2. Gerhard Helbig, Joachim Buscha Űbungsgrammatik Deutsch. Langenscheidt, Berlin ve Münih, 2002.
3. Karin Hall, Barbara Scheiner Fortgeschrittene için Űbungsgrammatik. Max Hueber Verlag, Ismaning, 2002.
4. Karl-Ernst Sommerfeldt, Guenter Starke Einfűhrung in die Grammatik der deutschen Sprache. Thűbingen, 1998.
5.Devekin V.N. Almanca gramer atölyesi. M., 1972.
6. Zavyalova V.M., Ilyina L.V. Uygulamalı Almanca dil kursu. M., 1999.
7. Molchanova İ.D., Egorova Z.A. Düzeltici Almanca dilbilgisi kursu. M., 1980.
8. Narustrang E.V. Almanca dilinin pratik grameri. S.-P., 2000.
9. Ovchinnikova A.V., Ovchinnikov A.F. Almanca dilbilgisi üzerine 500 alıştırma. M., 2002.
10.Rossikhina G.N., Ulyanova E.S. Alıştırmalarda Almanca fiil. M., 2002.

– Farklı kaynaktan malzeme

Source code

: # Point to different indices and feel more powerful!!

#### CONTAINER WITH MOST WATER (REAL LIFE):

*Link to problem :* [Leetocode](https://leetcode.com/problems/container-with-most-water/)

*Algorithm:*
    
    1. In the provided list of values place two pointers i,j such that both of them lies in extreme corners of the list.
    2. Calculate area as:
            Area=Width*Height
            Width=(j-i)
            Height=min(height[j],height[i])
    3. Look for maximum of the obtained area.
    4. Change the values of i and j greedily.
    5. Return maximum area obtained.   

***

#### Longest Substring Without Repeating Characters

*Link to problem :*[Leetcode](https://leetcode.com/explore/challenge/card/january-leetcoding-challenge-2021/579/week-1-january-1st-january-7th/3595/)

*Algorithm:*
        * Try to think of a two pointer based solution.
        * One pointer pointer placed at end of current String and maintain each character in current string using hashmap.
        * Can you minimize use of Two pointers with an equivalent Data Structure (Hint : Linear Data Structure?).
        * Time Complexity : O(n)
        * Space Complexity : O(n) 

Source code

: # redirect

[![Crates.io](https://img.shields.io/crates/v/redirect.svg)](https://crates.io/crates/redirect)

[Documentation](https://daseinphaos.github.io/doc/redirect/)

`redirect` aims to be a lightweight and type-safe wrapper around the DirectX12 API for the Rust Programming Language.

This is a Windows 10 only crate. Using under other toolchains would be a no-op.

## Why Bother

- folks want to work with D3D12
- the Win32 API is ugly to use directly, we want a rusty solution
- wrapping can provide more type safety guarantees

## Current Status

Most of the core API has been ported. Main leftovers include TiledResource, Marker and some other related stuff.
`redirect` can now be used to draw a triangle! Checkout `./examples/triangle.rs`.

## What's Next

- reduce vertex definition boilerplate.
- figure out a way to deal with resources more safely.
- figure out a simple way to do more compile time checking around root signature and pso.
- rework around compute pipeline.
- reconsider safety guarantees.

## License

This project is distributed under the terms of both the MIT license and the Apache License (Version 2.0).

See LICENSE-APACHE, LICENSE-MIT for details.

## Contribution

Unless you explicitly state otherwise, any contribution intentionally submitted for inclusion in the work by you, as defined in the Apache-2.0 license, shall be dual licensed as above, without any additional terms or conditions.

11. Yartsev V.V. Sizin için Almanca dili... M., 2001.
Almanca söz sisteminin öğrenilmesi kolay değildir; yalnızca karmaşık dilbilgisel zaman biçimleri, ayrılabilir ve ayrılamayan sözel önekler, çok sayıda çerçeve yapısı, öğrenilmesi gereken temel biçimleriyle birlikte düzensiz fiiller vb. varlığı açısından değil. Ayrıca hangi edatları ve durumları kontrol ettikleri de kaliteli dil edinimi için oldukça hacimli ve önemli bir konudur.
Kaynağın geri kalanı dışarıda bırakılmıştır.